While watching ‘Castle & Castle’ is a kind of lesson in humanity the presence of the first world is stronger in this season that it was in the first. Tega is asked by Mike Amenechi (Daniel Etim Effiong) to take on an extradition case. A man is being extradicted to the US, where he’d been involved in a BLM rally that had turned ugly. 

Other issues will have such singular importance in the eyes of developed-world audiences, such as the case Kwabena (Deyemi Okanlawon) and Doshima (Dorcas Shola Fapson) are given to manage, which involves a young woman who’s married a woman in South Africa but whose parents forbid the couple from using their (the parents’) surname as their married name. Doshima had felt sympathy for the child but her duty as a lawyer is to work in the best interests of the parents, as they’re the firm’s clients. For audiences this small drama is compelling because it highlights the ways in which law is so much more liberal outside Nigeria. It also shows how South Africa is a kind of Petrie dish where Western experiments are first tried before they can be exported to other African countries. The makers of ‘Castle & Castle’ evidently want viewers to sympathise with the daughter but as in most of the vignettes both sides of the coin are given equal prominence.

Once again ‘Castle & Castle’ shows that we need more news from countries, such as Nigeria, where human rights are not well served and where corruption in its various forms is common. It not only helps Nigerians by giving exposure to their problems, thus bringing pressure to bear on bad actors living and operating there, it also helps residents of such countries as Australia to better understand their own polities. If more Nigerian news stories were screened in the evenings in Australia it’d put our own problems in proper perspective, and save us time and energy by removing certain issues from prominence in public debate. Being more international in scope, the nightly Sydney news would be more useful by illustrating what’s good about life at home, and preventing subjects of marginal importance from taking up so much space in the community’s discussions with itself. People talk, they become invested personally in things, and they press for change – some of which is not required and will do more damage if implemented because, if it is, it will unnecessarily alienate a large part of the populace, making necessary change harder to implement. By watching more Nigerian stories at night when families are getting ready to eat or to have dinner everyone can benefit from a clearer view of the wide world we live in, and can better understand their own place in it.

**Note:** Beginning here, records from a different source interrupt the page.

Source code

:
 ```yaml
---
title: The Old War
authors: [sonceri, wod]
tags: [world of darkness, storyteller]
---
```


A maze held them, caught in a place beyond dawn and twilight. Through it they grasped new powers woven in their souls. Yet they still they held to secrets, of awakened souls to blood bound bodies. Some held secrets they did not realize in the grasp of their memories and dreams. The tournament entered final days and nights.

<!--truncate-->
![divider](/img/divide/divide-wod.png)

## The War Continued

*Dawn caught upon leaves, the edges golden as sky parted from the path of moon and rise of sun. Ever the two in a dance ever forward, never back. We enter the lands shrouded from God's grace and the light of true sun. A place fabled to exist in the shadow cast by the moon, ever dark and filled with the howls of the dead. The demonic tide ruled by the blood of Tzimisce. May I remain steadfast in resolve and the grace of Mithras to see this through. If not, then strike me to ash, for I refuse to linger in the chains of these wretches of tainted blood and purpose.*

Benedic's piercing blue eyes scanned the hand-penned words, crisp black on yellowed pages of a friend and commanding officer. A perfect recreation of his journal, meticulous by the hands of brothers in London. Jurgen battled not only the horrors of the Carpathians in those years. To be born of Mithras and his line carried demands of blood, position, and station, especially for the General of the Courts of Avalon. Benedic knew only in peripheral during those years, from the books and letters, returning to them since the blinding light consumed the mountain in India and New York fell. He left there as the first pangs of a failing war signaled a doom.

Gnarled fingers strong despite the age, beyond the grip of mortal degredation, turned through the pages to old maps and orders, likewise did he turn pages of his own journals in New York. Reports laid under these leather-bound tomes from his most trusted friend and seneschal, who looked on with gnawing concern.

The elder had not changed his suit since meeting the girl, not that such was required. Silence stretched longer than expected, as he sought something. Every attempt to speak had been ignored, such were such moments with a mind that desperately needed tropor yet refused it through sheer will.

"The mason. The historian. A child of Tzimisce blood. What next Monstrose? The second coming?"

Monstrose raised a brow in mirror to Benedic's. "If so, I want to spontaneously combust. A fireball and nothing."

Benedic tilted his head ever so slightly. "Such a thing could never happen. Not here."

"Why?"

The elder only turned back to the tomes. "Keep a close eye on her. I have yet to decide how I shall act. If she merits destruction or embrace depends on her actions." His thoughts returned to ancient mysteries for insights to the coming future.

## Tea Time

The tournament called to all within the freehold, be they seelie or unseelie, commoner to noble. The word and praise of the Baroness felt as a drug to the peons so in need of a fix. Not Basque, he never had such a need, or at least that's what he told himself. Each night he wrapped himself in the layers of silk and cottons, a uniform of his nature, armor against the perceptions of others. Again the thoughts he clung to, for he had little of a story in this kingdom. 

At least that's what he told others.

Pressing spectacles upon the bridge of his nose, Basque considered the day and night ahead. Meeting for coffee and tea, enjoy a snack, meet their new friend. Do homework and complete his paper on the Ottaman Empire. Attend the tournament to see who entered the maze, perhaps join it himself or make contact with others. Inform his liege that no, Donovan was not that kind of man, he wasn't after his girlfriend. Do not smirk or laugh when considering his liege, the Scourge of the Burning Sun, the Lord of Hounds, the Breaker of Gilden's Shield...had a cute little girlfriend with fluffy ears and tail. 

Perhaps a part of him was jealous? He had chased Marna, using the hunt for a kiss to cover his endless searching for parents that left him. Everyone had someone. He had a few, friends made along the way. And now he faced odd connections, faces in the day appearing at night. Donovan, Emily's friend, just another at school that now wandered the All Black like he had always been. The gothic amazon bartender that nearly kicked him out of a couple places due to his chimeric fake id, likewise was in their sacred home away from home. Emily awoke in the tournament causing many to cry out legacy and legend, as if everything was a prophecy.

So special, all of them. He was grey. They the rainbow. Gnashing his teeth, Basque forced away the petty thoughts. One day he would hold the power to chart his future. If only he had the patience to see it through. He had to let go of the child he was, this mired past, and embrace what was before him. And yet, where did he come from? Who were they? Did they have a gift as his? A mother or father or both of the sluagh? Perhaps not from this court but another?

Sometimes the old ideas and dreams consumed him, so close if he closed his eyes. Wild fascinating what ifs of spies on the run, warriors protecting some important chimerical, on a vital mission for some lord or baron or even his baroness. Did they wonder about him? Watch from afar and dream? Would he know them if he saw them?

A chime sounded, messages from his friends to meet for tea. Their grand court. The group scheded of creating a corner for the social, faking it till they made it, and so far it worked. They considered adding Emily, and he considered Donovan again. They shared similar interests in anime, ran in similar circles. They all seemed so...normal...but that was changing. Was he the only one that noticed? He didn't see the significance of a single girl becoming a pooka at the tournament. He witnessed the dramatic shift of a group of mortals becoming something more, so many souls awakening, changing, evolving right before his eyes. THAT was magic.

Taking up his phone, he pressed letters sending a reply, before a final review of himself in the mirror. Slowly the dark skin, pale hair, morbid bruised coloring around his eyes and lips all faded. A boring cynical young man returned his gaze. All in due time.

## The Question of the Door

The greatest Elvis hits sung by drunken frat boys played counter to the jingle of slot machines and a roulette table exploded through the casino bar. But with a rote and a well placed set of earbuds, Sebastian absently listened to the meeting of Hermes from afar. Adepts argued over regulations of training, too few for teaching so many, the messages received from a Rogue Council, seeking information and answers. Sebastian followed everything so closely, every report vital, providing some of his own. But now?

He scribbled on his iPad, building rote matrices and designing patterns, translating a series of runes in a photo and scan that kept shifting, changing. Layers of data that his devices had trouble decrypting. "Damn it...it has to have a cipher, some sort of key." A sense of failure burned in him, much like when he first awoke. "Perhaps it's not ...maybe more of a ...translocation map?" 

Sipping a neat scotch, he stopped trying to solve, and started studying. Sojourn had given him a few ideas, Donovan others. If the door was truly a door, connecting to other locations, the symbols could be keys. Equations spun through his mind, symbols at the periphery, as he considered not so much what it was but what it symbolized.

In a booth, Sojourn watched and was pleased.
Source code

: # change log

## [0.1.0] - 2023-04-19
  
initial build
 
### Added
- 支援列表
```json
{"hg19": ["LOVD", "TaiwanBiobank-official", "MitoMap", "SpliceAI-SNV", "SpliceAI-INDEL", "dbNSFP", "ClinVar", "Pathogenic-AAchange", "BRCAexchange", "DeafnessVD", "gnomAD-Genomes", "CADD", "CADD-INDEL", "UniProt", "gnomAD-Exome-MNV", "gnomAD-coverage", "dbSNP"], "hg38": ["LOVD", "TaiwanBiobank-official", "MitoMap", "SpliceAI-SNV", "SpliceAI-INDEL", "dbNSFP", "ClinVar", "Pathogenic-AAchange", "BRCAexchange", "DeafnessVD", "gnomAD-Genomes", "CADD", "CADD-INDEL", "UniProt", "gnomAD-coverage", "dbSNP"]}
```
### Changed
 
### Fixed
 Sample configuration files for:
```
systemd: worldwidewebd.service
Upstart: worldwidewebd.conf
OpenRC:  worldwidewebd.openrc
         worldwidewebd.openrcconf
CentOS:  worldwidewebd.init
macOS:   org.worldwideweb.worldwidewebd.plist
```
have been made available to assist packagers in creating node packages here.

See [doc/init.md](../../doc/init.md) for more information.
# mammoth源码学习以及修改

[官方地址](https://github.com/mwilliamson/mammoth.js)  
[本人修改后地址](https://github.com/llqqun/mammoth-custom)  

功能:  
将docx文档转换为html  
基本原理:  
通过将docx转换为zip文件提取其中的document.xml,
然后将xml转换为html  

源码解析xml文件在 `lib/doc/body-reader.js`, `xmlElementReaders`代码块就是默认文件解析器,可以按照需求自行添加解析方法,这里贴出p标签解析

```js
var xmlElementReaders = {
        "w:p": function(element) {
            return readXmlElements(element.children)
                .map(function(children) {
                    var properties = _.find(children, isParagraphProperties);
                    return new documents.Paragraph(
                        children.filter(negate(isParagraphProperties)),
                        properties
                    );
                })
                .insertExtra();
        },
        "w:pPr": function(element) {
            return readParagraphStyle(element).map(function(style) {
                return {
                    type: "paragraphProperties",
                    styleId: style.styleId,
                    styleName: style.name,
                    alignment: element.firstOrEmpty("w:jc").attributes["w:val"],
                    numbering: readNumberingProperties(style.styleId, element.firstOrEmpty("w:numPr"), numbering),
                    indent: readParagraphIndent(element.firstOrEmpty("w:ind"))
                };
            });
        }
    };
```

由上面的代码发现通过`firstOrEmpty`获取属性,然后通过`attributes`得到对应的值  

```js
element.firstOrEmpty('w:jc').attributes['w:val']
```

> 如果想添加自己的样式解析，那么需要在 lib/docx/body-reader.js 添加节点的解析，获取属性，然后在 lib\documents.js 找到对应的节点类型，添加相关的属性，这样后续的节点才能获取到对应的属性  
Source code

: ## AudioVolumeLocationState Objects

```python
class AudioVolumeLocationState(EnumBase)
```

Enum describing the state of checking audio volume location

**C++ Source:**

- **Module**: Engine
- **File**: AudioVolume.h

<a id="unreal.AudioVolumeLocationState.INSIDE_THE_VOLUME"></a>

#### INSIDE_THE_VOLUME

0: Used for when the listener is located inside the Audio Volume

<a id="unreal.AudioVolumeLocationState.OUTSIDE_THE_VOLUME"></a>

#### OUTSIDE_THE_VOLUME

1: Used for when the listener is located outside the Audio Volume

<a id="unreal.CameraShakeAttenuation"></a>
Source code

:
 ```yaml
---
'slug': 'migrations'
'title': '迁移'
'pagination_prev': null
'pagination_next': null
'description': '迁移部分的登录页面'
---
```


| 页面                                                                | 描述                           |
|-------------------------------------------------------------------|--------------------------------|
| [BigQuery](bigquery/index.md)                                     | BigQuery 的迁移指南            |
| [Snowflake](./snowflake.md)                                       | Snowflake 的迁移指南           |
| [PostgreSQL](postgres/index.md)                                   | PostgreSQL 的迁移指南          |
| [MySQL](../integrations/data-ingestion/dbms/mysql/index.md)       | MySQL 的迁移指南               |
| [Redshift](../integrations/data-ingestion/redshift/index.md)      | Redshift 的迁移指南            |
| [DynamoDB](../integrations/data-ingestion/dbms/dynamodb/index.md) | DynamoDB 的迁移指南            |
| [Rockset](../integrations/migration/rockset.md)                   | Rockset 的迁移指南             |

But this is unlikely as a single jurisdiction, a unique national focus, is required to give matters piquancy, and to make them stick in people’s mind so they can concentrate on them with all of their passions and with their personal identity engaged. So just as the Pandora Papers – a trove of documents relating to offshore tax havens – cannot attract the interest of Sydneysiders as strongly at the resignation of the state premier, news from Nigeria or Pakistan – countries with many people living in dire poverty but where some rich people sequester their savings in places where they cannot be taxed – is hardly likely to grab the eyes of a reader of the Daily Telegraph. The space between the single man or woman and the collective is slim and nationalism is powerful (the 20th century taught us) precisely because it’s about the individual. 

The second season of the show does include an episode (4) which uses social media to progress the plot, as Tega is instructed in the art of using Twitter by his son Ben (Denola Grey). Conversely, Malik (Blossom Chukwujekwu) adds a distinctly local type of drama when his father dies and he must negotiate a settlement for his mother. Being Muslim the two must find a way to come to terms with customary law as practiced by her husband’s family. It’s rare to find a soap opera that so effectively marries such divergent strands, but ‘Castle & Castle’ manages the balance between cultures in a way that allows different stories to carry equal weight. 

This is a gem and it’s not only because of the quality of this show that it’ll get a third season: the ways in which the plot leaves the viewer hanging make it inevitable.